Material provided =
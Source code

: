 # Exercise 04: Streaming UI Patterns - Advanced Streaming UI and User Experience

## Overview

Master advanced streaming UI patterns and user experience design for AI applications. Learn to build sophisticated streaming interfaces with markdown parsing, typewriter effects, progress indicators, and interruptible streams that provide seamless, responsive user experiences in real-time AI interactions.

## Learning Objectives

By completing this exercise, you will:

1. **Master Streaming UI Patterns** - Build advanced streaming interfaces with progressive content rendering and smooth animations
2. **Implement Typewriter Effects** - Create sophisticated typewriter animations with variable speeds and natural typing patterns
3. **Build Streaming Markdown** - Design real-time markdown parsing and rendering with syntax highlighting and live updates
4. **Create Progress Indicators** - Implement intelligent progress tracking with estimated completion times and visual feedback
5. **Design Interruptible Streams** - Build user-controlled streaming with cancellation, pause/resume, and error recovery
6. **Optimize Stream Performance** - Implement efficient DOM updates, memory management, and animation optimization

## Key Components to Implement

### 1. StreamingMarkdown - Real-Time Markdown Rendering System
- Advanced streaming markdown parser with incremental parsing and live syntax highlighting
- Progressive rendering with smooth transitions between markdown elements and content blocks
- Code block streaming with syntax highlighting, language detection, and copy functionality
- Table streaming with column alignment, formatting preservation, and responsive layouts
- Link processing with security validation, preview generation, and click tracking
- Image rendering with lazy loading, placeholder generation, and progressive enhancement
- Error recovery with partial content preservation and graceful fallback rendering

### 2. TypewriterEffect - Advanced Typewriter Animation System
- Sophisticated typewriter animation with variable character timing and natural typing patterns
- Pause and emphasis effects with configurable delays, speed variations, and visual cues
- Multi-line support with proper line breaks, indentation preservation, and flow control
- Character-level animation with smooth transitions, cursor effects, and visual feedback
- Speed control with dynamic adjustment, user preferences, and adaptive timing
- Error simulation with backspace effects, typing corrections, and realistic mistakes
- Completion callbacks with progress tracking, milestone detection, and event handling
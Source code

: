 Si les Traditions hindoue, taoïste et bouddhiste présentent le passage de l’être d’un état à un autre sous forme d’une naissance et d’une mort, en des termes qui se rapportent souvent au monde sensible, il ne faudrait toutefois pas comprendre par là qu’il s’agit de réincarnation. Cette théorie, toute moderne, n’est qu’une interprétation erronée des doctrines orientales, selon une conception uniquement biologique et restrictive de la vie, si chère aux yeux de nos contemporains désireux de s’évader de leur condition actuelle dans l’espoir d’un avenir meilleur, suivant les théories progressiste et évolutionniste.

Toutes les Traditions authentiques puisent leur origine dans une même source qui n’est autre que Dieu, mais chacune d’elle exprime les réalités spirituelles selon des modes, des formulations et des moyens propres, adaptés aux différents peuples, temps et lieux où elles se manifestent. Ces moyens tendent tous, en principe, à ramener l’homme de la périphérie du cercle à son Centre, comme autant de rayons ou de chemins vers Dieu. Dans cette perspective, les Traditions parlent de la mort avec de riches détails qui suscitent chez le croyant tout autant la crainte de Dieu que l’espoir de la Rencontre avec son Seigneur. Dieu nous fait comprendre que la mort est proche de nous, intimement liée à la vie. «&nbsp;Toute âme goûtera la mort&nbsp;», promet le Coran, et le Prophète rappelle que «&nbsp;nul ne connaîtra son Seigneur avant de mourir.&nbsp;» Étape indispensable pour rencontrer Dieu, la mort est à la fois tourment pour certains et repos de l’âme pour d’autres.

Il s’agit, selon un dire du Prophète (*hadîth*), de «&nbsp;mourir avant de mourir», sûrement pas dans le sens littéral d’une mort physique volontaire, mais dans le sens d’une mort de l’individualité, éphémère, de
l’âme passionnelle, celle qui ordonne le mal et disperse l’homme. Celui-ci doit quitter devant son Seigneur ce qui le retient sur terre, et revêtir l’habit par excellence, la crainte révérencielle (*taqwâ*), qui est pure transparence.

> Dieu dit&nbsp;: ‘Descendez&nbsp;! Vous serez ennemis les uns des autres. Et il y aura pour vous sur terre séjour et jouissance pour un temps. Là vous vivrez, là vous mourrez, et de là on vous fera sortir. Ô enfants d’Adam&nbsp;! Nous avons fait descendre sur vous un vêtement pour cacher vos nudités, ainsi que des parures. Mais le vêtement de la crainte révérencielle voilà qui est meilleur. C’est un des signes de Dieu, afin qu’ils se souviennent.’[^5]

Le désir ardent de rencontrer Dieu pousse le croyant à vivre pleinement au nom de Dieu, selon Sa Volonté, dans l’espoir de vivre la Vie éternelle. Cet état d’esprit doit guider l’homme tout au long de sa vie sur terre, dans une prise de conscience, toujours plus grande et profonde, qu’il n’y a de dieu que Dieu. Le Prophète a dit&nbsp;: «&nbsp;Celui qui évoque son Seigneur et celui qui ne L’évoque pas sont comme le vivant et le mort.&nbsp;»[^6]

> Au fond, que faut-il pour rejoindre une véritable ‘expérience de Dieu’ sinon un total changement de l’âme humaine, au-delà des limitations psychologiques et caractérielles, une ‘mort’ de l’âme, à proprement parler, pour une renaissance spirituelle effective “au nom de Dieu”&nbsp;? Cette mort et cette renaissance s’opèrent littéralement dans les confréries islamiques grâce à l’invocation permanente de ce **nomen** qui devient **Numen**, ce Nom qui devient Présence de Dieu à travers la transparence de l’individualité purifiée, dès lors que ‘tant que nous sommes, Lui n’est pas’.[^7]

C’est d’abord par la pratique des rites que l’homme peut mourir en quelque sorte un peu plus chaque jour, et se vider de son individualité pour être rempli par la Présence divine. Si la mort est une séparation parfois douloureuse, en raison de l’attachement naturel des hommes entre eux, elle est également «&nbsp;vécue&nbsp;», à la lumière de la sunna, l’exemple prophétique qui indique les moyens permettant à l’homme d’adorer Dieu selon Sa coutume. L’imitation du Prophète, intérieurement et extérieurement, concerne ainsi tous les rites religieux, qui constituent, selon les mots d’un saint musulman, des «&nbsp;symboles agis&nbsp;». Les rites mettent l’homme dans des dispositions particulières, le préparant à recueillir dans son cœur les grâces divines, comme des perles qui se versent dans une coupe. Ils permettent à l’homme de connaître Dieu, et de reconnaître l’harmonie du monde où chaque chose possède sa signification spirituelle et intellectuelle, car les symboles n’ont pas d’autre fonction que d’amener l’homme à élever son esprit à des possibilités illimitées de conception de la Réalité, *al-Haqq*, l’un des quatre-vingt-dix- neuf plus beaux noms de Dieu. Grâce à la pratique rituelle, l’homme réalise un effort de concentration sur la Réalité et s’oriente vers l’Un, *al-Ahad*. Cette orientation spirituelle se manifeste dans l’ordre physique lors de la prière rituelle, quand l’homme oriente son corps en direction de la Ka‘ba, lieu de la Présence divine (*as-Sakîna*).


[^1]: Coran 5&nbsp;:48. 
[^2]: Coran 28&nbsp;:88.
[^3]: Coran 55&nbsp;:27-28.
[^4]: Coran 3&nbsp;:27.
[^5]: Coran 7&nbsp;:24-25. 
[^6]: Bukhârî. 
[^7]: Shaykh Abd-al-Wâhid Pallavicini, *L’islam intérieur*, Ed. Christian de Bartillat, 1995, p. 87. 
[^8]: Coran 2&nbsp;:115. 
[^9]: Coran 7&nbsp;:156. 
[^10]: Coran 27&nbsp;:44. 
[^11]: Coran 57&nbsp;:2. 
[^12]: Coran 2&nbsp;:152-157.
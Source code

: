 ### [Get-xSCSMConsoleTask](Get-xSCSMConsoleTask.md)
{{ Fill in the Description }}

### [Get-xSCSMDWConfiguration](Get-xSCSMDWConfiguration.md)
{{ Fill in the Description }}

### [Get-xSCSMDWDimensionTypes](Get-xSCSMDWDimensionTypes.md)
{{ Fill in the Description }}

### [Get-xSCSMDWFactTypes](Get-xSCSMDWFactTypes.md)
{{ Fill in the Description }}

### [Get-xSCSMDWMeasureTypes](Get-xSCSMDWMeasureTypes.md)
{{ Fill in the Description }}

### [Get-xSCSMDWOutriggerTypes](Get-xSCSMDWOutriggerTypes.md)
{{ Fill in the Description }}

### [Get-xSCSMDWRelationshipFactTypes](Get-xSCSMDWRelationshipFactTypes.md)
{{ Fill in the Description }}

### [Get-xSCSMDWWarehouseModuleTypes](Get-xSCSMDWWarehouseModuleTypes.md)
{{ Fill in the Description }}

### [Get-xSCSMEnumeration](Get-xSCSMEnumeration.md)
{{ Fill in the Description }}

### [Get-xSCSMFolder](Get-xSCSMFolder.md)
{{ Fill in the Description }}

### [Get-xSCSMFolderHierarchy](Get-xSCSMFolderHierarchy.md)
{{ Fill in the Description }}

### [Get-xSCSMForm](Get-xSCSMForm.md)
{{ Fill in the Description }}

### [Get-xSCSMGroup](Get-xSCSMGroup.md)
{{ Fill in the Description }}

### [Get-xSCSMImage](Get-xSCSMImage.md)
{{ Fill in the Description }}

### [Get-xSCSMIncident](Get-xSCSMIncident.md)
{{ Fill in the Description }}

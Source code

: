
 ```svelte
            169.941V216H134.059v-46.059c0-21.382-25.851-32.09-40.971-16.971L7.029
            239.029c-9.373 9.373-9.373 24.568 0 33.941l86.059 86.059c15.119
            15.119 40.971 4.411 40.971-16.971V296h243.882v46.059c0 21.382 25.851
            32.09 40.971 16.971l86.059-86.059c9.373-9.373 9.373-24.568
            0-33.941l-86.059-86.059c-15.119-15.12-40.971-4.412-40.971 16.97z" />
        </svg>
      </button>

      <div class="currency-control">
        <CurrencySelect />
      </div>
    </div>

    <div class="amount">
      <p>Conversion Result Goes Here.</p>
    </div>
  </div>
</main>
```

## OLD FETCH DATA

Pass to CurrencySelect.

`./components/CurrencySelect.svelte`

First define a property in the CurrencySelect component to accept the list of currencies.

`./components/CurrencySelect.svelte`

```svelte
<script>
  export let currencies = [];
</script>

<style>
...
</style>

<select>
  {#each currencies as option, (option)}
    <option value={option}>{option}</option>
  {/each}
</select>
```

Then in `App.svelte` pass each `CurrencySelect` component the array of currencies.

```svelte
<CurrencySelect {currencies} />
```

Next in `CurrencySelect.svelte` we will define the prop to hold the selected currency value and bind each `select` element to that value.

What is required = What you give back must be the stretch above, starting at the line with "- Link processing" and ending at the line with "- Speed control", copied exactly.

Output =
- Link processing with security validation, preview generation, and click tracking
- Image rendering with lazy loading, placeholder generation, and progressive enhancement
- Error recovery with partial content preservation and graceful fallback rendering

### 2. TypewriterEffect - Advanced Typewriter Animation System
- Sophisticated typewriter animation with variable character timing and natural typing patterns
- Pause and emphasis effects with configurable delays, speed variations, and visual cues
- Multi-line support with proper line breaks, indentation preservation, and flow control
- Character-level animation with smooth transitions, cursor effects, and visual feedback
- Speed control with dynamic adjustment, user preferences, and adaptive timing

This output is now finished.